Einde inhoudsopgave
Uitvoeringsbesluit Meststoffenwet
Artikel 21
Geldend
Geldend vanaf 27-02-2015
- Bronpublicatie:
15-12-2014, Stb. 2014, 543 (uitgifte: 22-12-2014, kamerstukken/regelingnummer: -)
- Inwerkingtreding
27-02-2015
- Bronpublicatie inwerkingtreding:
10-02-2015, Stb. 2015, 83 (uitgifte: 26-02-2015, kamerstukken/regelingnummer: -)

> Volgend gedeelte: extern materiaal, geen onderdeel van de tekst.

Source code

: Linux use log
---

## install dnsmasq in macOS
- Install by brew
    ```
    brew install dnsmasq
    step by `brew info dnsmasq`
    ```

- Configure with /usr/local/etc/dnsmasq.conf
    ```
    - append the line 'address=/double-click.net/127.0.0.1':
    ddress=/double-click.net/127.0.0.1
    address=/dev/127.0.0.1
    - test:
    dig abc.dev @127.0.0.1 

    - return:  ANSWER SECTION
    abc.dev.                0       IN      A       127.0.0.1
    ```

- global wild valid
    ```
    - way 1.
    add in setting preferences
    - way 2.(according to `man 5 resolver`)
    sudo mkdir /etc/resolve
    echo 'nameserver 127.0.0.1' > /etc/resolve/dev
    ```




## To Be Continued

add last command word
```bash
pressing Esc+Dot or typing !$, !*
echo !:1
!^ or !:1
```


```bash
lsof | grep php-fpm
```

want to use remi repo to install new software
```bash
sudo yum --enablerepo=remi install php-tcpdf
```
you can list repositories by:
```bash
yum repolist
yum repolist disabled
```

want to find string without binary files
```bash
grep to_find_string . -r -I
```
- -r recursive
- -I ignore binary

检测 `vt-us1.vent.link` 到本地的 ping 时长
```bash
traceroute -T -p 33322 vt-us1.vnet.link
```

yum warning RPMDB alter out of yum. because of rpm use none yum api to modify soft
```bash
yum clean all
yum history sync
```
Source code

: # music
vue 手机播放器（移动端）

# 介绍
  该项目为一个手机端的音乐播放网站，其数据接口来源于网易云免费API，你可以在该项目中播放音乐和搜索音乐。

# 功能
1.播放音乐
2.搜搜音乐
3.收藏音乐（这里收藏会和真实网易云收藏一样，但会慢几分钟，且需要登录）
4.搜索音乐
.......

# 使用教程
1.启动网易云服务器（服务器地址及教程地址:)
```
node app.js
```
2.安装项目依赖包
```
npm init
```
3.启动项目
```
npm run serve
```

- Overige regelgevende instantie(s)
Ministerie van Volkshuisvesting, Ruimtelijke Ordening en Milieubeheer
- Vakgebied(en)
Agrarisch recht (V)
1.
Bij ministeriële regeling kunnen regels worden gesteld over:
- a.
de eisen waaraan afvalstoffen of reststoffen van organische, dierlijke of plantaardige oorsprong moeten voldoen;
- b.
de eisen waaraan het bewerkingsprocédé van zuiveringsslib, van herwonnen fosfaten en van overige afvalstoffen of reststoffen van organische, dierlijke of plantaardige oorsprong moet voldoen, welke eisen mede betrekking kunnen hebben op de te bewerken stoffen;
- c.
de homogeniteit, de stabiliteit of de gelijkmatigheid van de samenstelling van de meststoffen;
- d.
de wijze waarop de hoeveelheden nutriënten, organische stof, zware metalen en organische microverontreinigingen in meststoffen, alsmede de verdere samenstelling van meststoffen worden bepaald;
- e.
de gebruiksaanwijzing van de meststoffen;
- f.
de overige gegevens waarvan meststoffen zijn voorzien;
- g.
de wijze waarop de gegevens worden aangebracht; en
- h.
de gevallen waarin en de voorwaarden waaronder de artikelen 11, 14 en 15 geheel of gedeeltelijk niet van toepassing zijn.
2.
De in het eerste lid, onderdeel d, bedoelde regels kunnen mede betrekking hebben op de bevoegdheid tot het doen van vaststellingen ten behoeve van de in dat onderdeel bedoelde bepaling en op de voor die vaststellingen te gebruiken apparatuur.
3.
De krachtens het eerste lid te stellen regels kunnen voor de in de regeling te onderscheiden categorieën meststoffen en de beoogde bestemming van de meststoffen verschillend worden vastgesteld.